Comparison of postal & non-postal post-vasectomy semen.

Vasectomy is an effective, non-reversible form of contraception for men. However, it's important to confirm its success through a post-vasectomy semen analysis (PVSA). In the past, this analysis was conducted on fresh semen samples at a local laboratory shortly after production. Initially, two sperm-free samples were required for the vasectomy to be considered a success, but this changed in 2014 to just one.

The newer guidelines also allow for the presence of a small number of non-motile sperm without increasing the risk of pregnancy. However, many men who undergo vasectomies don't follow up with semen analysis, putting them at risk of an unnoticed vasectomy failure until a pregnancy occurs.

Some surgeons have adopted a postal method for PVSA, which is accessible to all patients. While this approach is acceptable to some medical organizations, it is not recommended by others, including the Association of Biomedical Andrologists, the British Andrology Society, and the British Association of Urological Surgeons.

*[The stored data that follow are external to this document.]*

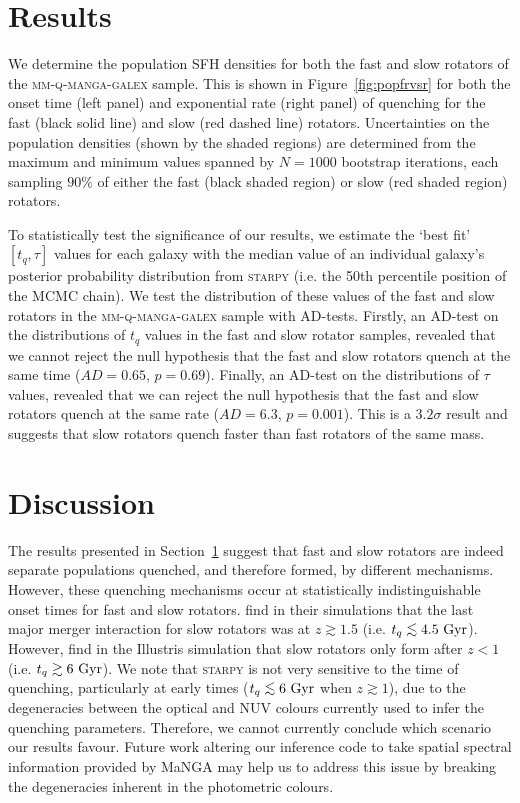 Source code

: \documentclass[useAMS,usenatbib]{mn2e}
\def\lesssim{\mathrel{\hbox{\rlap{\hbox{\lower3pt\hbox{$\sim$}}}\hbox{\raise2pt\hbox{$<$}}}}}
\begin{document}
\section{Results}\label{sec:results}

We determine the population SFH densities for both the fast and slow rotators of the \textsc{mm-q-manga-galex} sample. This is shown in Figure~\ref{fig:popfrvsr} for both the onset time (left panel) and exponential rate (right panel) of quenching for the fast (black solid line) and slow (red dashed line) rotators. Uncertainties on the population densities (shown by the shaded regions) are determined from the maximum and minimum values spanned by $N = 1000$ bootstrap iterations, each sampling $90\%$ of either the fast (black shaded region) or slow (red shaded region) rotators. 

To statistically test the significance of our results, we estimate the `best fit' $[t_q, \tau]$ values for each galaxy with the median value of an individual galaxy's posterior probability distribution from \textsc{starpy} (i.e. the 50th percentile position of the MCMC chain). We test the distribution of these values of the fast and slow rotators in the \textsc{mm-q-manga-galex} sample with AD-tests. Firstly, an AD-test on the distributions of $t_q$ values in the fast and slow rotator samples, revealed that we cannot reject the null hypothesis that the fast and slow rotators quench at the same time ($AD= 0.65$, $p = 0.69$). Finally, an AD-test on the distributions of $\tau$ values, revealed that we can reject the null hypothesis that the fast and slow rotators quench at the same rate ($AD= 6.3$, $p = 0.001$). This is a $3.2\sigma$ result and suggests that slow rotators quench faster than fast rotators of the same mass.


\section{Discussion}\label{sec:discussion}

The results presented in Section~\ref{sec:results} suggest that fast and slow rotators are indeed separate populations quenched, and therefore formed, by different mechanisms. However, these quenching mechanisms occur at statistically indistinguishable onset times for fast and slow rotators. \cite{khochfar11} find in their simulations that the last major merger interaction for slow rotators was at $z \gtrsim 1.5$ (i.e. $t_q \lesssim 4.5~\rm{Gyr}$). However, \cite{penoyre17}  find in the Illustris simulation that slow rotators only form after $z < 1$ (i.e. $t_q \gtrsim 6~\rm{Gyr}$). We note that \textsc{starpy} is not very sensitive to the time of quenching, particularly at early times ($t_q \lesssim 6~\rm{Gyr}$ when $z \gtrsim 1$), due to the degeneracies between the optical and NUV colours currently used to infer the quenching parameters. Therefore, we cannot currently conclude which scenario our results favour. Future work altering our inference code to take spatial spectral information provided by MaNGA may help us to address this issue by breaking the degeneracies inherent in the photometric colours.
\end{document}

A study analysed compliance and failure rates for PVSA, comparing non-postal local laboratory testing of fresh specimens and postal testing. Postal testing, though less ideal in some ways, resulted in higher compliance, with 1 in 5 more men receiving clearance to discontinue other contraception methods. The early failure rate for postal testing was slightly lower, and late failure rates were also reduced, though not significantly.

Even when considering vasectomies performed after the change in guidelines, postal testing continued to show higher compliance, with no significant differences in failure rates. The study suggests that postal testing can help detect more early vasectomy failures due to improved compliance.

Some concerns were raised about sperm degradation during transit with postal testing. However, the study's findings indicate that this concern may be unfounded, as both testing strategies had similar failure rates. In cases of early failure suspicion, fresh non-postal testing at a local laboratory is still required.

While the study has some limitations, such as variations in surgeon experience and criteria, it highlights the benefits of postal semen sample submission. It's a less resource-intensive approach that's more acceptable to patients and provides clear advantages to both patients and surgeons. The study suggests that future clinical practice guidelines should consider postal semen sample submission as a reliable option.